De ahí en adelante, se han desencadenando sucesos que vienen a fortalecer, en perjuicio de un pueblo que ya ha padecido sistemáticamente el uso indiscriminado de una fuerza policial desadaptada y carente de civismo, vejaciones y malos tratos. Nuestro humilde criterio es que, antes de otorgarles la licencia de corregir las acciones indebidas del común, debe ser propicio reestructurar el andamiaje oxidado que nos ha servido de auxiliar de la justicia.
La arquitectura corrupta y corrosiva de una entidad, mal llamada a mantener el orden público con ribetes de un trujillismo preocupante, asqueante y que provoca una profunda vergüenza, amerita la inmediata aplicación de un cambio radical en las esferas altas, medias y bajas de su organización. Esa entelequia, que en vez de reformar nuestros jóvenes y ponerlos al servicio ciudadano, les enseña a delinquir cobijados bajo el manto de una investidura troglodita e ilegitimada por gran parte del conjunto social al que se ciñe.

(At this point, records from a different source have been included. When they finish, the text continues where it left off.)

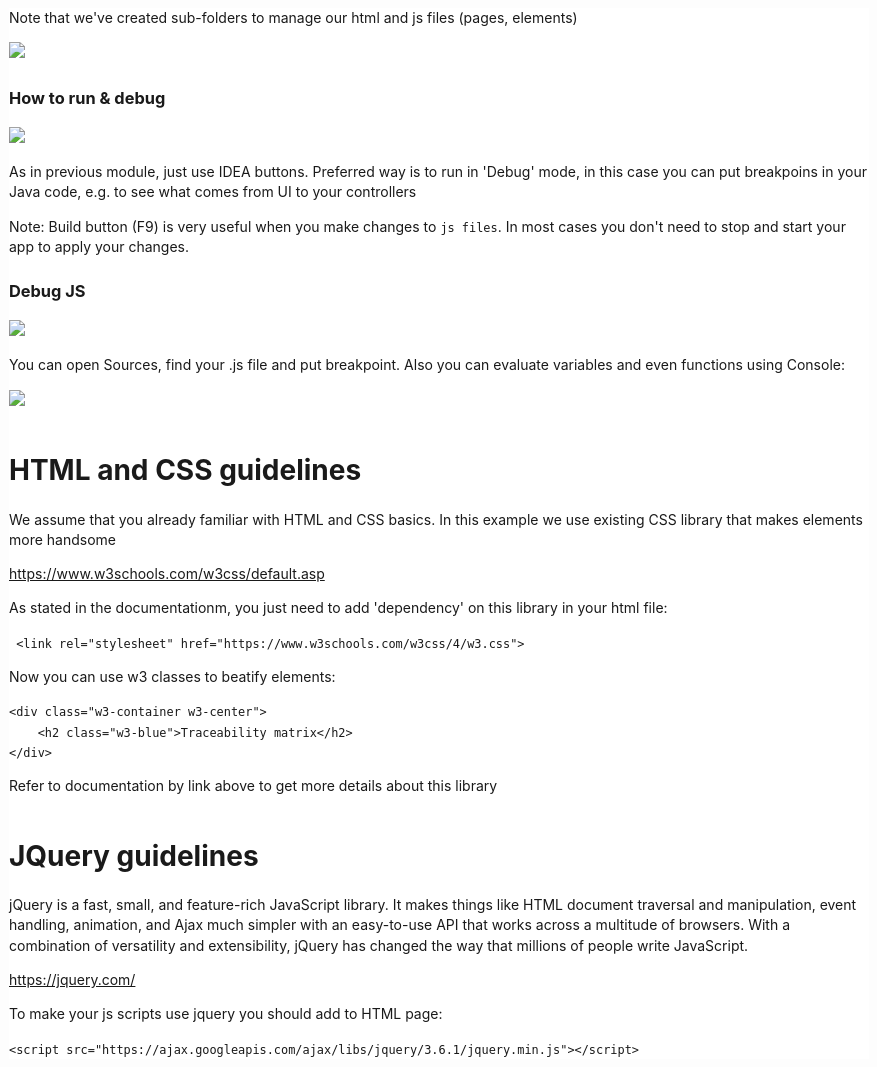 Note that we've created sub-folders to manage our html and js files (pages, elements)

![](images/java/FileStructure.png)

###  How to run & debug
![](images/java/Run.png)

As in previous module, just use IDEA buttons. Preferred way is to run in 'Debug' mode, in this case you can put breakpoins in your Java code, e.g. to see what comes from UI to your controllers

Note: Build button (F9) is very useful when you make changes to ```js files```. In most cases you don't need to stop and start your app to apply your changes. 

###  Debug JS
![](images/java/Debug1.png)

You can open Sources, find your .js file and put breakpoint. Also you can evaluate variables and even functions using Console:

![](images/java/Debug2.png)
#  HTML and CSS guidelines

We assume that you already familiar with HTML and CSS basics. In this example we use existing CSS library that makes elements more handsome

https://www.w3schools.com/w3css/default.asp 

As stated in the documentationm, you just need to add 'dependency' on this library in your html file:

``` <link rel="stylesheet" href="https://www.w3schools.com/w3css/4/w3.css">```

Now you can use w3 classes to beatify elements:
```$xslt
<div class="w3-container w3-center">
    <h2 class="w3-blue">Traceability matrix</h2>
</div>
```

Refer to documentation by link above to get more details about this library

#  JQuery guidelines
jQuery is a fast, small, and feature-rich JavaScript library. It makes things like HTML document traversal and manipulation, event handling, animation, and Ajax much simpler with an easy-to-use API that works across a multitude of browsers. With a combination of versatility and extensibility, jQuery has changed the way that millions of people write JavaScript.

https://jquery.com/

To make your js scripts use jquery you should add to HTML page:
``` 
<script src="https://ajax.googleapis.com/ajax/libs/jquery/3.6.1/jquery.min.js"></script>
```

Las causas han sido debatidas por medio siglo, como lo confirma el propio presidente, quien tiene el mérito de ser de los pocos que, al llegar al solio presidencial, no se olvidó de las promesas y ha tratado, pese a las dificultades intrínsecas del órgano persecutor de las infracciones, cumplir en tiempo record, con la propuesta de realizar una profilaxis a la protectora de la ley y el orden, y colocarla en los estándares universales en materia de seguridad ciudadana contemporáneos.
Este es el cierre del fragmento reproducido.